レバレッジ効果のワナ
今回はレバレッジ効果についてご説明いたします。いろいろな本を読んだり、話を聞いていると、この言葉が良い意味にしか捉えられていない気がするからです。
レバレッジ効果とは既にご承知だと思いますが、テコの原理のことです。要するにテコを利用すれば少しの力で重い物を持ち上げることができるという原理のことです。
このレバレッジ効果は様々な分野で使われていますが、ここではアパマン投資の場合でご説明いたします。
例えば、いま1,000万円の自己資金があるものとします。そして、この資金で利回りが10%のマンションを購入しますと、年間の収入は100万円になります。そして諸経費が20万円かかるとすると手取り収入は80万円になります。

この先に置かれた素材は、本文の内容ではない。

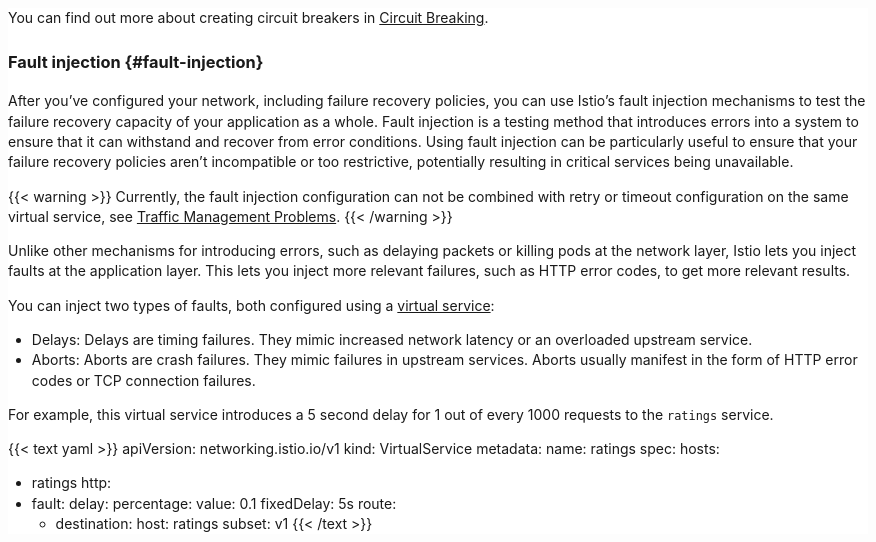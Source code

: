 You can find out more about creating circuit breakers in
[Circuit Breaking](/pt-br/docs/tasks/traffic-management/circuit-breaking/).

### Fault injection {#fault-injection}

After you’ve configured your network, including failure recovery policies, you
can use Istio’s fault injection mechanisms to test the failure recovery capacity
of your application as a whole. Fault injection is a testing method that
introduces errors into a system to ensure that it can withstand and recover from
error conditions. Using fault injection can be particularly useful to ensure
that your failure recovery policies aren’t incompatible or too restrictive,
potentially resulting in critical services being unavailable.

{{< warning >}}
Currently, the fault injection configuration can not be combined with retry or timeout configuration
on the same virtual service, see
[Traffic Management Problems](/pt-br/docs/ops/common-problems/network-issues/#virtual-service-with-fault-injection-and-retrytimeout-policies-not-working-as-expected).
{{< /warning >}}

Unlike other mechanisms for introducing errors, such as delaying packets or
killing pods at the network layer, Istio lets you inject faults at the
application layer. This lets you inject more relevant failures, such as HTTP
error codes, to get more relevant results.

You can inject two types of faults, both configured using a
[virtual service](#virtual-services):

-   Delays: Delays are timing failures. They mimic increased network latency or
    an overloaded upstream service.
-   Aborts: Aborts are crash failures. They mimic failures in upstream services.
    Aborts usually manifest in the form of HTTP error codes or TCP connection
    failures.

For example, this virtual service introduces a 5 second delay for 1 out of every 1000
requests to the `ratings` service.

{{< text yaml >}}
apiVersion: networking.istio.io/v1
kind: VirtualService
metadata:
  name: ratings
spec:
  hosts:
  - ratings
  http:
  - fault:
      delay:
        percentage:
          value: 0.1
        fixedDelay: 5s
    route:
    - destination:
        host: ratings
        subset: v1
{{< /text >}}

一方、この自己資金1,000万円に借入金4,000万円を足して1,000万円のマンションを5室購入した場合はどうなるでしょうか?
利回りが同じだとすると年間の収入は5,000万円×10%で500万円となります。そして、今度は借金しているわけですから、その返済をしていかなければなりません。
仮に、この額を年間250万円とし、諸経費を100万円としますと、手取り収入は150万円(500万円-250万円-100万円)となるわけです。
つまり、自己資金だけで購入した場合よりも手取り収入が70万円(150万円-80万円)多く獲得できるわけです。この仕組みのことをレバレッジ効果(テコの原理)と言っています。
このようにレバレッジ効果というのはテコの原理を利用して、より大きな収入を得ようとする方法のことですが、投資額を増やせば増やすほど本当に手取り収入は増えるのでしょうか?
もし、その考えが正しいのであれば、そして銀行がジャブジャブ融資してくれるのであれば投資額を増やせば増やすほど儲かるということになります。
果たしてそんなことがありうるのでしょうか? 以下、この点について検証してみたいと思います。
先程の例では表面利回りを10%で計算しましたが、ここでは12%と8%の2つのケースで計算してみます。
そして、それぞれのケースについて物件価格を1,000万円、5,000万円、1億円の3つに分けて比較することにします。計算に当たっての他の前提条件は次の通りです。
1.自己資金…… 1,000万円
2.借入金……… 20年、4%、元利均等返済方式
3.入居率……… 90%
4.賃料水準…… 毎年0.5%下落
5.諸経費……… 対家賃収入20%、毎年0.5%上昇
6.税金………… 所得税等は考慮しない
<利回り12%のケース>
まず物件価格1,000万円のケースでは当初5年間の手取り収入の月額平均は7.1万円です。そして5,000万円のケースでは11.2万円、1億円のケースでは16.4万円となっています。
これは明らかに投資規模を大きくしたほうが有利になるということを表しています。つまり、表面利回りが12%の場合はテコの原理がプラスに働くということです。
<利回り8%のケース>
それでは表面利回りが8%のケースはどうでしょうか? 物件価格1,000万円のケースでは当初5年間の手取り収入の月額平均は4.7万円です。
ところが5,000万円のケースではマイナス0.6万円、1億円のケースでは何とマイナス7.2万円です。
手取り収入累計額で見ても5,000万円、1億円とも当初20年間ではマイナスです(1,000万円の場合1,072万円、5,000万円の場合-458万円、1億円の場合-2,370万円)。
30年間でやっと規模の有利性が表れておりますが、驚くほどの差額ではありません(1,000万円の場合1,546万円、5,000万円の場合1,913万円、1億円の場合2,372万円)。
いかがですか? 8%の利回りでは相当厳しい状況になるということがお分かりいただけたと思います。
このように原理・原則というものは常に正しいとは限らないのです。一定の条件に当てはまる場合には正しくて、それ以外の場合には正しくないということは肝に銘じておく必要があります。
なお、以上のシミュレーションはテコの原理というものがプラスにもマイナスにも働くということを証明するためだけに行ったものです。したがって、それほど厳密に計算したわけではありません。
実際に購入するかどうかを検討するに当たっては、前回のブログでも書きましたように様々な角度から慎重に調査・分析する必要があるということだけは口を酸っぱくして言っておきます。